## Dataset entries
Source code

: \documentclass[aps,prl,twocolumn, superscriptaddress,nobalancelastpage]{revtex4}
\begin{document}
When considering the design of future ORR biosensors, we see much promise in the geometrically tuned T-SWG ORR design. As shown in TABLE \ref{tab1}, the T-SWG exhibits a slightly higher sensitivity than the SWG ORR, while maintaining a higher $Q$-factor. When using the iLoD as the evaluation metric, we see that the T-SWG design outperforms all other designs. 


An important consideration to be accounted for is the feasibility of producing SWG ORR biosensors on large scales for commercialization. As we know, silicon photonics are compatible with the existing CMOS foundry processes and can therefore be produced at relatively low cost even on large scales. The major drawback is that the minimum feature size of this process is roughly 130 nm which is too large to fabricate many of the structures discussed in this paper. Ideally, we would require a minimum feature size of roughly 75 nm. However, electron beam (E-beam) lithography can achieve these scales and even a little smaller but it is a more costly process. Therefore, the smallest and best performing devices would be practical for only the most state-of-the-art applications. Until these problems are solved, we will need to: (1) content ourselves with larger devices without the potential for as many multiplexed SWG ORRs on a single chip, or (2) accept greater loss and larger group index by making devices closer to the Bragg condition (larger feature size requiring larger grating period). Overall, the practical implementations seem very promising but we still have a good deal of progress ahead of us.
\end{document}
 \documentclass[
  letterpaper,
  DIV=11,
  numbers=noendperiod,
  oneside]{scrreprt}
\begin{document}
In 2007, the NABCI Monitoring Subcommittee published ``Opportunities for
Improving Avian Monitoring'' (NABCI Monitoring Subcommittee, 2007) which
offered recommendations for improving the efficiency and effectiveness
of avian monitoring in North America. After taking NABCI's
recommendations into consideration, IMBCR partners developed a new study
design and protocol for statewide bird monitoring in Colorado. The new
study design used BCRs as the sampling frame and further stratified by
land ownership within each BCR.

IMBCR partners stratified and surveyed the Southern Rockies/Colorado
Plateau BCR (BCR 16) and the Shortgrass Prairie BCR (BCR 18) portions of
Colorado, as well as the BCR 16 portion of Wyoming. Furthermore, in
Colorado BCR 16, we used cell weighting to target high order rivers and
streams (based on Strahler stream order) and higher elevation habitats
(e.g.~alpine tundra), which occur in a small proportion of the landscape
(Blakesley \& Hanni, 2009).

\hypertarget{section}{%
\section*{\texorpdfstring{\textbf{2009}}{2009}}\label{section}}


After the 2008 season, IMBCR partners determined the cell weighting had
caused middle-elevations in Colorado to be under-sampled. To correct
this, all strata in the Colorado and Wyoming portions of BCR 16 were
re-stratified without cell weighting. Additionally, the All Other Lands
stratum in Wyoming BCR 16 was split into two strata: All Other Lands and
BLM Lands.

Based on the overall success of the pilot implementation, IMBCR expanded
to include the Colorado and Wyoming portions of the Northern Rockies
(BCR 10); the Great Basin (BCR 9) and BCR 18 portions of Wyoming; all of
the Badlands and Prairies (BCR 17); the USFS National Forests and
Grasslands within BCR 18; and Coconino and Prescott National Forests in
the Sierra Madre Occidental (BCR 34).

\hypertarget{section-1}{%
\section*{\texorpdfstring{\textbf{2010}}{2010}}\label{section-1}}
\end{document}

## Task details
Each line in the data that has the word "portions" counts once; state how many such lines there are, without comment.

## Solution to this problem
4